→ **TASK PROMPT**: The entries below are to be repeated exactly as they stand.

Dataset entries
+ + + + +
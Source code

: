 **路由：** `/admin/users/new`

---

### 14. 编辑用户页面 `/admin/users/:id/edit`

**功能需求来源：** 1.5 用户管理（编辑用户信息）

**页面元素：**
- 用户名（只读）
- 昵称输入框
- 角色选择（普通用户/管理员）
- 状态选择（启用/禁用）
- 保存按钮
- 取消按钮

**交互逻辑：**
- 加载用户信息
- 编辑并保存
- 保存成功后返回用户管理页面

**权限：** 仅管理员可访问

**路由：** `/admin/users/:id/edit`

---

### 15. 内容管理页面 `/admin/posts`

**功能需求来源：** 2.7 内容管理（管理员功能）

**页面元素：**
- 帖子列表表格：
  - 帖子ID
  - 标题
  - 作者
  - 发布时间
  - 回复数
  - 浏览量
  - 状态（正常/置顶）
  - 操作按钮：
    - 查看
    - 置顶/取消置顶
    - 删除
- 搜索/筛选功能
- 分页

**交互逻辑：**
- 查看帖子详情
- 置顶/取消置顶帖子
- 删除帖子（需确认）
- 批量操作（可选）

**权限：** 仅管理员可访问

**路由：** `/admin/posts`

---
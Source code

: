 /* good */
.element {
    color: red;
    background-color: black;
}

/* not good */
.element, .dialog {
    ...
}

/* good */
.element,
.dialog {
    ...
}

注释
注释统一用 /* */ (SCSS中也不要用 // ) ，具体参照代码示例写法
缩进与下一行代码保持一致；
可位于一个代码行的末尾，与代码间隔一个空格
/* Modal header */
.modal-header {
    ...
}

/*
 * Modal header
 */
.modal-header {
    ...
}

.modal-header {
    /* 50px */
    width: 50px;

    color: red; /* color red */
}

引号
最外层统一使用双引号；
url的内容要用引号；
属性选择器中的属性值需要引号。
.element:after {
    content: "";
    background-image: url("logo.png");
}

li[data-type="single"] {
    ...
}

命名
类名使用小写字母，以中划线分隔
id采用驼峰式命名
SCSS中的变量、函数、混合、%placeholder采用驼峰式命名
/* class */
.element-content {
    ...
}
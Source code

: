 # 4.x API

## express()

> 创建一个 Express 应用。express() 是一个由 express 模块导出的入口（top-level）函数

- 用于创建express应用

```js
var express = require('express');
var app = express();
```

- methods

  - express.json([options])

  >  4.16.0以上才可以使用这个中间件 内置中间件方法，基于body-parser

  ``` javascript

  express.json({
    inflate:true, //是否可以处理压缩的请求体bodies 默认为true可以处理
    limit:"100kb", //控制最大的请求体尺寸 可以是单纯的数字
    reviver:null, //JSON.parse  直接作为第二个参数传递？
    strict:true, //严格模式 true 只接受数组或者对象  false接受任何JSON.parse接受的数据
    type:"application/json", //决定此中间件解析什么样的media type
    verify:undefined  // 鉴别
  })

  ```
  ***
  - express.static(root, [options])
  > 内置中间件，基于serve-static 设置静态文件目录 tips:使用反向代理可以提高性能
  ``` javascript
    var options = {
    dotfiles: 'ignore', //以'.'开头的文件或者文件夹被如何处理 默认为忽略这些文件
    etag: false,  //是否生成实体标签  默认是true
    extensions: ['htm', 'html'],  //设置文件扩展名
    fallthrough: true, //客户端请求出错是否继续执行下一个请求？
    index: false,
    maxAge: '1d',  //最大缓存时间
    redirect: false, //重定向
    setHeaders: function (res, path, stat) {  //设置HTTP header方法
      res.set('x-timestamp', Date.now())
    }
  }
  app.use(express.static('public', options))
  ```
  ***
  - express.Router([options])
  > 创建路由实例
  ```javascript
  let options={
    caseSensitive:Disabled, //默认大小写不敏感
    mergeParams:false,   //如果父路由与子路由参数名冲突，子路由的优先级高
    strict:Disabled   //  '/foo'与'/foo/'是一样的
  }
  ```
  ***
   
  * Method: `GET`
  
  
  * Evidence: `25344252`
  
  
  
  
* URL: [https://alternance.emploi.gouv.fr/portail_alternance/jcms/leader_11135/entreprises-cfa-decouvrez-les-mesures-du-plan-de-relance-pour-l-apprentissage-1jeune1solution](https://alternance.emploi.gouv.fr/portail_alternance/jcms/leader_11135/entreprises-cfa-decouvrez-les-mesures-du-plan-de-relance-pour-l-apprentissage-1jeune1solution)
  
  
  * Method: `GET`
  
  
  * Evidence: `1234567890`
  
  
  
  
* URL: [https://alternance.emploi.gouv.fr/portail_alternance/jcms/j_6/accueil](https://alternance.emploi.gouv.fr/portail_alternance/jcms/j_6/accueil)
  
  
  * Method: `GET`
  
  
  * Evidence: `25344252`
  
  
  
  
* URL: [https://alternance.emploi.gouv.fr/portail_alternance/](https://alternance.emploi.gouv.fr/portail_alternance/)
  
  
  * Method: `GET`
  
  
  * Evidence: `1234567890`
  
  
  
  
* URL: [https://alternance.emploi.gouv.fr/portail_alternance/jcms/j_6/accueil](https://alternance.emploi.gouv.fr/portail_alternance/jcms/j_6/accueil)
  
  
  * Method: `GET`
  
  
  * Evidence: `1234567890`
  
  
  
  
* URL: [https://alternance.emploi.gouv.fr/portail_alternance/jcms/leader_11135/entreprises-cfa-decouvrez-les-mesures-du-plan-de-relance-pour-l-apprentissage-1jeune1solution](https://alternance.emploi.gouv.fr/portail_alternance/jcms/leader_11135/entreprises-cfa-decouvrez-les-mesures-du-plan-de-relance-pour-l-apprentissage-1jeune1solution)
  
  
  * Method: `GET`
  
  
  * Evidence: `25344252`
+ + + + +
→ **RESPONSE AREA**:
Source code

: **路由：** `/admin/users/new`

---

### 14. 编辑用户页面 `/admin/users/:id/edit`

**功能需求来源：** 1.5 用户管理（编辑用户信息）

**页面元素：**
- 用户名（只读）
- 昵称输入框
- 角色选择（普通用户/管理员）
- 状态选择（启用/禁用）
- 保存按钮
- 取消按钮

**交互逻辑：**
- 加载用户信息
- 编辑并保存
- 保存成功后返回用户管理页面

**权限：** 仅管理员可访问

**路由：** `/admin/users/:id/edit`

---

### 15. 内容管理页面 `/admin/posts`

**功能需求来源：** 2.7 内容管理（管理员功能）

**页面元素：**
- 帖子列表表格：
  - 帖子ID
  - 标题
  - 作者
  - 发布时间
  - 回复数
  - 浏览量
  - 状态（正常/置顶）
  - 操作按钮：
    - 查看
    - 置顶/取消置顶
    - 删除
- 搜索/筛选功能
- 分页

**交互逻辑：**
- 查看帖子详情
- 置顶/取消置顶帖子
- 删除帖子（需确认）
- 批量操作（可选）

**权限：** 仅管理员可访问

**路由：** `/admin/posts`

---
Source code

: /* good */
.element {
    color: red;
    background-color: black;
}

/* not good */
.element, .dialog {
    ...
}

/* good */
.element,
.dialog {
    ...
}

注释
注释统一用 /* */ (SCSS中也不要用 // ) ，具体参照代码示例写法
缩进与下一行代码保持一致；
可位于一个代码行的末尾，与代码间隔一个空格
/* Modal header */
.modal-header {
    ...
}

/*
 * Modal header
 */
.modal-header {
    ...
}

.modal-header {
    /* 50px */
    width: 50px;

    color: red; /* color red */
}

引号
最外层统一使用双引号；
url的内容要用引号；
属性选择器中的属性值需要引号。
.element:after {
    content: "";
    background-image: url("logo.png");
}

li[data-type="single"] {
    ...
}

命名
类名使用小写字母，以中划线分隔
id采用驼峰式命名
SCSS中的变量、函数、混合、%placeholder采用驼峰式命名
/* class */
.element-content {
    ...
}
Source code

: # 4.x API

## express()

> 创建一个 Express 应用。express() 是一个由 express 模块导出的入口（top-level）函数

- 用于创建express应用

```js
var express = require('express');
var app = express();
```

- methods

  - express.json([options])

  >  4.16.0以上才可以使用这个中间件 内置中间件方法，基于body-parser

  ``` javascript

  express.json({
    inflate:true, //是否可以处理压缩的请求体bodies 默认为true可以处理
    limit:"100kb", //控制最大的请求体尺寸 可以是单纯的数字
    reviver:null, //JSON.parse  直接作为第二个参数传递？
    strict:true, //严格模式 true 只接受数组或者对象  false接受任何JSON.parse接受的数据
    type:"application/json", //决定此中间件解析什么样的media type
    verify:undefined  // 鉴别
  })

  ```
  ***
  - express.static(root, [options])
  > 内置中间件，基于serve-static 设置静态文件目录 tips:使用反向代理可以提高性能
  ``` javascript
    var options = {
    dotfiles: 'ignore', //以'.'开头的文件或者文件夹被如何处理 默认为忽略这些文件
    etag: false,  //是否生成实体标签  默认是true
    extensions: ['htm', 'html'],  //设置文件扩展名
    fallthrough: true, //客户端请求出错是否继续执行下一个请求？
    index: false,
    maxAge: '1d',  //最大缓存时间
    redirect: false, //重定向
    setHeaders: function (res, path, stat) {  //设置HTTP header方法
      res.set('x-timestamp', Date.now())
    }
  }
  app.use(express.static('public', options))
  ```
  ***
  - express.Router([options])
  > 创建路由实例
  ```javascript
  let options={
    caseSensitive:Disabled, //默认大小写不敏感
    mergeParams:false,   //如果父路由与子路由参数名冲突，子路由的优先级高
    strict:Disabled   //  '/foo'与'/foo/'是一样的
  }
  ```
  ***
   
  * Method: `GET`
  
  
  * Evidence: `25344252`
  
  
  
  
* URL: [https://alternance.emploi.gouv.fr/portail_alternance/jcms/leader_11135/entreprises-cfa-decouvrez-les-mesures-du-plan-de-relance-pour-l-apprentissage-1jeune1solution](https://alternance.emploi.gouv.fr/portail_alternance/jcms/leader_11135/entreprises-cfa-decouvrez-les-mesures-du-plan-de-relance-pour-l-apprentissage-1jeune1solution)
  
  
  * Method: `GET`
  
  
  * Evidence: `1234567890`
  
  
  
  
* URL: [https://alternance.emploi.gouv.fr/portail_alternance/jcms/j_6/accueil](https://alternance.emploi.gouv.fr/portail_alternance/jcms/j_6/accueil)
  
  
  * Method: `GET`
  
  
  * Evidence: `25344252`
  
  
  
  
* URL: [https://alternance.emploi.gouv.fr/portail_alternance/](https://alternance.emploi.gouv.fr/portail_alternance/)
  
  
  * Method: `GET`
  
  
  * Evidence: `1234567890`
  
  
  
  
* URL: [https://alternance.emploi.gouv.fr/portail_alternance/jcms/j_6/accueil](https://alternance.emploi.gouv.fr/portail_alternance/jcms/j_6/accueil)
  
  
  * Method: `GET`
  
  
  * Evidence: `1234567890`
  
  
  
  
* URL: [https://alternance.emploi.gouv.fr/portail_alternance/jcms/leader_11135/entreprises-cfa-decouvrez-les-mesures-du-plan-de-relance-pour-l-apprentissage-1jeune1solution](https://alternance.emploi.gouv.fr/portail_alternance/jcms/leader_11135/entreprises-cfa-decouvrez-les-mesures-du-plan-de-relance-pour-l-apprentissage-1jeune1solution)
  
  
  * Method: `GET`
  
  
  * Evidence: `25344252`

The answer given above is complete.